18. ____DEADPOOL_______

I got married very fast to this girl roughly 15 years ago. Right after the honeymoon was over, she started to want to dominate me in everything in the marriage. I put up with it because I thought she was being immature but around the second month she told me to go suck my dad’s dick and called my sisters whores so that was it for me. I put up with her insanity for another 4 years. Don’t even ask me why. I guess I didn’t want to seem like a quitter with my family and friends.

19. easyluckyfree13

He didn’t have the same compassion and empathy for people that I do. Actually, he really had none at all. He was constantly making fun or saying crude things about people, even strangers. I realized I couldn’t change that about him, and I shouldn’t want to either. I want to be with someone who’s inherently like that.

20. cheesedanish93

The first time I really realized it was one night when I had fallen asleep early. When I woke up, he was in bed next to me asleep with his arm over me, and I realized that the touch I once craved and loved and wanted to hold, now felt constricting. I felt empty and guilty that I was here, in his bed, hating every second of his presence. I realized that every day I pretended to love him, I was lying to him and myself. I broke it off shortly afterwards and I felt terrible for it. But even in my agony I was in the truth, and I wasn’t pretending anymore.

21. ExteriorDrop

When you love the memories more then them

22. Yossi25

When her farts became disgusting instead of cute.

23. kobester1985

When I dreaded going home after work and my day off. It wasn’t so much that I had fallen out of love with her that I just didn’t see the point of being with them when their priorities we’re so messed up. It literally went in this order: gaming friends, whatever game she was playing with them (usually WOW), cigarettes then me. I sometimes ranked higher then cigarettes. Most times not though.

24. WASDnSwiftar

I would get text messages from her and wonder what she needed now. Never was happy she texted. Always thinking “Fuck, what now?” Also last New Year’s Eve my best friend noticed that I was having more fun at the party when she wasn’t near me.

25. T0TALLYDEAD

When I caught myself lying when I told him I loved him and that I was excited to see him. I didn’t want to see him. I dreaded seeing him on the weekends. It all hit home when I was house sitting for my dad over Easter, and my boyfriend invited himself over. I cried at the thought of letting him into my dad’s house, at the thought of spending a weekend in the middle of nowhere (that I had been holding out for) with him.
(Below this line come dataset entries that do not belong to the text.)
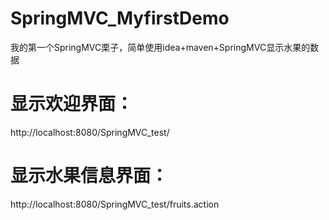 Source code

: # SpringMVC_MyfirstDemo
我的第一个SpringMVC栗子，简单使用idea+maven+SpringMVC显示水果的数据

# 显示欢迎界面：
http://localhost:8080/SpringMVC_test/

# 显示水果信息界面：
http://localhost:8080/SpringMVC_test/fruits.action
I realised that our values were completely different. He valued his computer and being alone. I valued family and spending time with one another. He would beg me to come and see him on the weekends (2 hour commute), and then sit at his computer playing LoL all weekend only paying attention to me when he wanted sex.

I was feeling emotionally unsupported and when I’d try and communicate, he’d blatantly ignore me or make it a joke. He also wouldn’t listen to me when I told him to stop calling me names and ‘play’ hitting me. But when he was feeling down I had to be the shoulder to cry on and his therapist, which I didn’t mind as long as he returned the favour.

I broke up with him and felt nothing but relief. I felt like a weight had been lifted off my shoulders. After about a month and a half of us breaking up, he messaged me demanding to know how I felt about him. I told him to fuck off, that he can’t treat me like shit and then come back into my life and demand things from me.